Moral Turpitude

In 1972, Flannery O’Connor’s The Complete Stories won the National Book Award winning over John Updike, E.L. Doctorow, Joyce Carol Oates and Walker Percy, just to name a few. Eight years after her 1964 death, O’Connor moved notches up in American letters by posthumously winning the National Book Award as her writing progressively secured itself among, and surpassed, much of the writing she studied at Iowa just after World War II. At Iowa, O’Connor wrote a graduate paper on William Faulkner in her MFA program. She studied and read Eudora Welty, Katherine Anne Porter, Caroline Gordon, James Joyce, Gustave Flaubert, Edgar Allan Poe and Faulkner, just to name a few. Many writers influenced hers. One of O’Connor’s most recognizable fictional characters from her novel Wise Blood begins with Hazel Motes returning from WWII, and he buys a blue suit, changing from his Army fatigues. Then in 1988 amidst The Cold War, Pete Dexter is awarded the National Book Award for Paris Trout. O’Connor had been passed twenty-four years, by then.  

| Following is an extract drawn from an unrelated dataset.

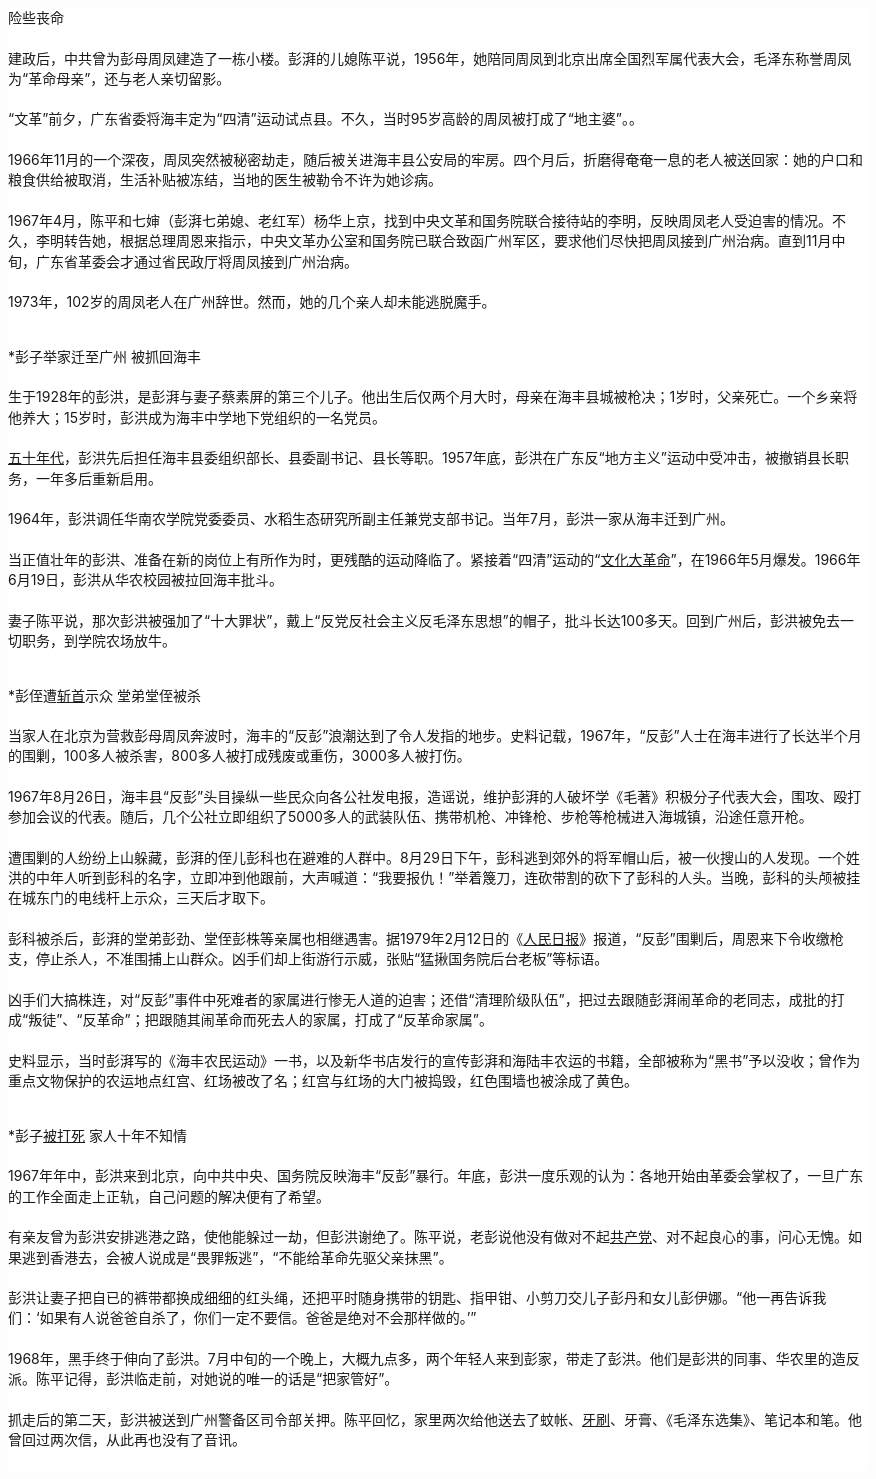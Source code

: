 险些丧命<br />&nbsp;<br />建政后&#65292;中共曾为彭母周凤建造了一栋小楼&#12290;彭湃的儿媳陈平说&#65292;1956年&#65292;她陪同周凤到北京出席全国烈军属代表大会&#65292;毛泽东称誉周凤为&#8220;革命母亲&#8221;&#65292;还与老人亲切留影&#12290;<br />&nbsp;<br />&#8220;文革&#8221;前夕&#65292;广东省委将海丰定为&#8220;四清&#8221;运动试点县&#12290;不久&#65292;当时95岁高龄的周凤被打成了&#8220;地主婆&#8221;&#12290;&#12290;<br />&nbsp;<br />1966年11月的一个深夜&#65292;周凤突然被秘密劫走&#65292;随后被关进海丰县公安局的牢房&#12290;四个月后&#65292;折磨得奄奄一息的老人被送回家&#65306;她的户口和粮食供给被取消&#65292;生活补贴被冻结&#65292;当地的医生被勒令不许为她诊病&#12290;<br />&nbsp;<br />1967年4月&#65292;陈平和七婶&#65288;彭湃七弟媳&#12289;老红军&#65289;杨华上京&#65292;找到中央文革和国务院联合接待站的李明&#65292;反映周凤老人受迫害的情况&#12290;不久&#65292;李明转告她&#65292;根据总理周恩来指示&#65292;中央文革办公室和国务院已联合致函广州军区&#65292;要求他们尽快把周凤接到广州治病&#12290;直到11月中旬&#65292;广东省革委会才通过省民政厅将周凤接到广州治病&#12290;<br />&nbsp;<br />1973年&#65292;102岁的周凤老人在广州辞世&#12290;然而&#65292;她的几个亲人却未能逃脱魔手&#12290;<br />&nbsp;</p> <p>   *彭子举家迁至广州 被抓回海丰<br />&nbsp;<br />生于1928年的彭洪&#65292;是彭湃与妻子蔡素屏的第三个儿子&#12290;他出生后仅两个月大时&#65292;母亲在海丰县城被枪决&#65307;1岁时&#65292;父亲死亡&#12290;一个乡亲将他养大&#65307;15岁时&#65292;彭洪成为海丰中学地下党组织的一名党员&#12290;<br />&nbsp;<br /><span class='wp_keywordlink'><a href="https://www.bannedbook.org/forum2/topic1267.html" title="《五十年代底尘埃》" target="_blank">五十年代</a></span>&#65292;彭洪先后担任海丰县委组织部长&#12289;县委副书记&#12289;县长等职&#12290;1957年底&#65292;彭洪在广东反&#8220;地方主义&#8221;运动中受冲击&#65292;被撤销县长职务&#65292;一年多后重新启用&#12290;<br />&nbsp;<br />1964年&#65292;彭洪调任华南农学院党委委员&#12289;水稻生态研究所副主任兼党支部书记&#12290;当年7月&#65292;彭洪一家从海丰迁到广州&#12290;<br />&nbsp;<br />当正值壮年的彭洪&#12289;准备在新的岗位上有所作为时&#65292;更残酷的运动降临了&#12290;紧接着&#8220;四清&#8221;运动的&#8220;<span class='wp_keywordlink'><a href="https://www.bannedbook.org/forum2/topic973.html" title="《文化大革命：历史真相和集体记忆》" target="_blank">文化大革命</a></span>&#8221;&#65292;在1966年5月爆发&#12290;1966年6月19日&#65292;彭洪从华农校园被拉回海丰批斗&#12290;<br />&nbsp;<br />妻子陈平说&#65292;那次彭洪被强加了&#8220;十大罪状&#8221;&#65292;戴上&#8220;反党反社会主义反毛泽东思想&#8221;的帽子&#65292;批斗长达100多天&#12290;回到广州后&#65292;彭洪被免去一切职务&#65292;到学院农场放牛&#12290;<br />&nbsp;</p> <p>   *彭侄遭<a href="https://www.bannedbook.org/bnews/tag/%E6%96%A9%E9%A6%96/" class="st_tag internal_tag" rel="tag" title="标签 斩首 下的日志">斩首</a>示众 堂弟堂侄被杀<br />&nbsp;<br />当家人在北京为营救彭母周凤奔波时&#65292;海丰的&#8220;反彭&#8221;浪潮达到了令人发指的地步&#12290;史料记载&#65292;1967年&#65292;&#8220;反彭&#8221;人士在海丰进行了长达半个月的围剿&#65292;100多人被杀害&#65292;800多人被打成残废或重伤&#65292;3000多人被打伤&#12290;<br />&nbsp;<br />1967年8月26日&#65292;海丰县&#8220;反彭&#8221;头目操纵一些民众向各公社发电报&#65292;造谣说&#65292;维护彭湃的人破坏学&#12298;毛著&#12299;积极分子代表大会&#65292;围攻&#12289;殴打参加会议的代表&#12290;随后&#65292;几个公社立即组织了5000多人的武装队伍&#12289;携带机枪&#12289;冲锋枪&#12289;步枪等枪械进入海城镇&#65292;沿途任意开枪&#12290;<br />&nbsp;<br />遭围剿的人纷纷上山躲藏&#65292;彭湃的侄儿彭科也在避难的人群中&#12290;8月29日下午&#65292;彭科逃到郊外的将军帽山后&#65292;被一伙搜山的人发现&#12290;一个姓洪的中年人听到彭科的名字&#65292;立即冲到他跟前&#65292;大声喊道&#65306;&#8220;我要报仇&#65281;&#8221;举着篾刀&#65292;连砍带割的砍下了彭科的人头&#12290;当晚&#65292;彭科的头颅被挂在城东门的电线杆上示众&#65292;三天后才取下&#12290;<br />&nbsp;<br />彭科被杀后&#65292;彭湃的堂弟彭劲&#12289;堂侄彭株等亲属也相继遇害&#12290;据1979年2月12日的&#12298;<span class='wp_keywordlink'><a href="https://www.bannedbook.org/forum2/topic109.html" title="透视人民日报" target="_blank">人民日报</a></span>&#12299;报道&#65292;&#8220;反彭&#8221;围剿后&#65292;周恩来下令收缴枪支&#65292;停止杀人&#65292;不准围捕上山群众&#12290;凶手们却上街游行示威&#65292;张贴&#8220;猛揪国务院后台老板&#8221;等标语&#12290;<br />&nbsp;<br />凶手们大搞株连&#65292;对&#8220;反彭&#8221;事件中死难者的家属进行惨无人道的迫害&#65307;还借&#8220;清理阶级队伍&#8221;&#65292;把过去跟随彭湃闹革命的老同志&#65292;成批的打成&#8220;叛徒&#8221;&#12289;&#8220;反革命&#8221;&#65307;把跟随其闹革命而死去人的家属&#65292;打成了&#8220;反革命家属&#8221;&#12290;<br />&nbsp;<br />史料显示&#65292;当时彭湃写的&#12298;海丰农民运动&#12299;一书&#65292;以及新华书店发行的宣传彭湃和海陆丰农运的书籍&#65292;全部被称为&#8220;黑书&#8221;予以没收&#65307;曾作为重点文物保护的农运地点红宫&#12289;红场被改了名&#65307;红宫与红场的大门被捣毁&#65292;红色围墙也被涂成了黄色&#12290;<br />&nbsp;</p>  <p>   *彭子<a href="https://www.bannedbook.org/bnews/tag/%E8%A2%AB%E6%89%93%E6%AD%BB/" class="st_tag internal_tag" rel="tag" title="标签 被打死 下的日志">被打死</a> 家人十年不知情<br />&nbsp;<br />1967年年中&#65292;彭洪来到北京&#65292;向中共中央&#12289;国务院反映海丰&#8220;反彭&#8221;暴行&#12290;年底&#65292;彭洪一度乐观的认为&#65306;各地开始由革委会掌权了&#65292;一旦广东的工作全面走上正轨&#65292;自己问题的解决便有了希望&#12290;<br />&nbsp;<br />有亲友曾为彭洪安排逃港之路&#65292;使他能躲过一劫&#65292;但彭洪谢绝了&#12290;陈平说&#65292;老彭说他没有做对不起<a href="https://www.bannedbook.org/bnews/tag/%e5%85%b1%e4%ba%a7%e5%85%9a/" class="st_tag internal_tag" rel="tag" title="标签 共产党 下的日志">共产党</a>&#12289;对不起良心的事&#65292;问心无愧&#12290;如果逃到香港去&#65292;会被人说成是&#8220;畏罪叛逃&#8221;&#65292;&#8220;不能给革命先驱父亲抹黑&#8221;&#12290;<br />&nbsp;<br />彭洪让妻子把自已的裤带都换成细细的红头绳&#65292;还把平时随身携带的钥匙&#12289;指甲钳&#12289;小剪刀交儿子彭丹和女儿彭伊娜&#12290;&#8220;他一再告诉我们&#65306;&#8216;如果有人说爸爸自杀了&#65292;你们一定不要信&#12290;爸爸是绝对不会那样做的&#12290;&#8217;&#8221;<br />&nbsp;<br />1968年&#65292;黑手终于伸向了彭洪&#12290;7月中旬的一个晚上&#65292;大概九点多&#65292;两个年轻人来到彭家&#65292;带走了彭洪&#12290;他们是彭洪的同事&#12289;华农里的造反派&#12290;陈平记得&#65292;彭洪临走前&#65292;对她说的唯一的话是&#8220;把家管好&#8221;&#12290;<br />&nbsp;<br />抓走后的第二天&#65292;彭洪被送到广州警备区司令部关押&#12290;陈平回忆&#65292;家里两次给他送去了蚊帐&#12289;<span class='wp_keywordlink'><a href="https://www.bannedbook.org/forum2/topic2874.html" title="杜斌《牙刷》" target="_blank">牙刷</a></span>&#12289;牙膏&#12289;&#12298;毛泽东选集&#12299;&#12289;笔记本和笔&#12290;他曾回过两次信&#65292;从此再也没有了音讯&#12290;<br />&nbsp;</p> <p>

Despite the years, O’Connor and Dexter have two things very much in common besides both being awarded one of America’s most prestigious writing awards besides the Pulitzer. 

For one, O’Connor and Dexter have in common the streets, squares, people and their stories that echo in Milledgeville. During separate decades, O’Connor and Dexter inhabited the streets of Milledgeville as Dexter lived in Milledgeville for a time before Paris Trout was published.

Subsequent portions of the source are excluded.